Roland Gröschel (Hrsg.)
Auf dem Weg zu einer sozialistischen Erziehung
Beiträge zur Vor- und Frühgeschichte der sozialdemokratischen "Kinderfreunde" in der Weimarer Republik
(Hrsg. fĂĽr den Landesverband Nordrhein-Westfalen der SJD - Die Falken. Eine Festschrift fĂĽr Heinrich Eppe)
Essen: Klartext 2006
(358 S.; ISBN 3-89861-650-9; 19,90 EUR)
Sabine Andresen
Sozialistische Kindheitskonzepte
Politische EinflĂĽsse auf die Erziehung
MĂĽnchen u.a.: Reinhardt 2006
(249 S.; ISBN 978-3-497-01866-6; 29,90 EUR)
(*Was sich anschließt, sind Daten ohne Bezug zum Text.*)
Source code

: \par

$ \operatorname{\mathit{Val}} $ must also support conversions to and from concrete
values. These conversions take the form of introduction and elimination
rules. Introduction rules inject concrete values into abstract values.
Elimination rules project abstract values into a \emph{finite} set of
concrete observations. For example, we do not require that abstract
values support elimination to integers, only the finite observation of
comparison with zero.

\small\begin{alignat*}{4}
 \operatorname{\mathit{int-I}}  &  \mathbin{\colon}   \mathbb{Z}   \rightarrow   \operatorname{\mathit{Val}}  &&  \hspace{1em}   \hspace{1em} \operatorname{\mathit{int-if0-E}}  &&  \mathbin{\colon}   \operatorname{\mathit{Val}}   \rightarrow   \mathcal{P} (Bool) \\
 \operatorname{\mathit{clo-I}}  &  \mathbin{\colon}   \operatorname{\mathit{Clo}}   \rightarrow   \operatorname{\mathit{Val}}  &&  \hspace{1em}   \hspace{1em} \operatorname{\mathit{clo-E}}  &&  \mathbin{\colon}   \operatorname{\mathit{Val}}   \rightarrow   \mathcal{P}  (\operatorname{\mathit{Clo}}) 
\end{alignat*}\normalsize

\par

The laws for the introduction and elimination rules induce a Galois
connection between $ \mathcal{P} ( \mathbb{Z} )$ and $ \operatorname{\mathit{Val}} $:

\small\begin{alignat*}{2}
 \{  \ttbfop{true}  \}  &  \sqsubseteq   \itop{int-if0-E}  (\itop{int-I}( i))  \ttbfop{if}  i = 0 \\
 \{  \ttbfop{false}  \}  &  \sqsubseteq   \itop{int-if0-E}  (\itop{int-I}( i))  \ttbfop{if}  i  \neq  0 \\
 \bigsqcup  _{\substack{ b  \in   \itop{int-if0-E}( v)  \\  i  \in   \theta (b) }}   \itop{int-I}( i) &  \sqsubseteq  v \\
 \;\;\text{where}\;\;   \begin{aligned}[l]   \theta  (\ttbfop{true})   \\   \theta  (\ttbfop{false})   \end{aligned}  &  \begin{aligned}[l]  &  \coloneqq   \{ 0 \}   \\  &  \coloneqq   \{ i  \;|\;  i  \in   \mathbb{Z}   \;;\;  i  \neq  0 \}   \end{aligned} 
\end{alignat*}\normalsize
Auf dem Weg zu einer sozialistischen Erziehung Sozialistische Kindheitskonzepte Beide Bücher wenden sich sozialistischen Erziehungsauffassungen im 20. Jahrhundert und somit einem Gegenstand zu, der in der historischen Erziehungswissenschaft eine wechselvolle Rezeptionsgeschichte erfahren hat und nach wie vor, ungeachtet einiger konjunktureller Phasen (in den 1970er Jahren der BRD und durchgängig, wenngleich auch hier partiell und selektiv, in der DDR) ein Forschungsdesiderat darstellt. Insofern ist erfreulich, dass nunmehr verstärkt Publikationen zu dieser Thematik auf den Markt gelangen. Denn sozialistische Ideen und Konzepte beanspruchten immerhin spätestens seit dem ausgehenden 19. Jahrhundert öffentliche Präsenz, stellten traditionelle pädagogische Denk- und Handlungsmuster in Frage, etablierten sich in eigenständigen Theorie- und Praxisfeldern und beeinflussten das pädagogische Denken im 20. Jahrhundert auf vielgestaltige Weise. Grund genug für ein Forschungsinteresse, dem in den beiden hier zu besprechenden Publikationen jedoch auf recht unterschiedliche Art nachgegangen wird. Sie unterscheiden sich sowohl im theoretisch-methodischen Ansatz als auch im Umgang mit den Quellen und repräsentieren ganz offensichtlich auch intentional verschiedene geschichtstheoretische und geschichtspolitische Paradigmen.

Anders als aus dem Charakter einer verbandsnahen Festschrift geschlossen werden könnte, handelt es sich bei dem von Roland Gröschel für den Landesverband Nordrhein-Westfalen der SJD – Die Falken herausgegebenen Sammelband über die Vor- und Frühgeschichte der sozialdemokratischen Kinderfreunde in der Weimarer Republik weder um eine nostalgisch intendierte Erinnerungsschrift noch um eine vordergründige Erfolgsgeschichte. In der Summe seiner Beiträge bietet der Band vielmehr einen informativen und differenzierten Überblick über Entstehung, Entwicklung, Verbreitung und Rezeption der Kinderfreundebewegung, wie er bislang in dieser Breite und Gründlichkeit noch nicht vorlag. Das ist auch deshalb bemerkenswert, weil hinter der Publikation, so der Herausgeber, kein gefördertes Forschungsprojekt stand. Jedoch konnten sich die Autorinnen und Autoren auf die engagierte Sammel- und Forschungsarbeit des 1982 gegründeten Archivs der Arbeiterjugendbewegung in Oer-Erkenschwick und ihres langjährigen Leiters Heinrich Eppe und somit auf einen beachtlichen Quellenfundus stützen.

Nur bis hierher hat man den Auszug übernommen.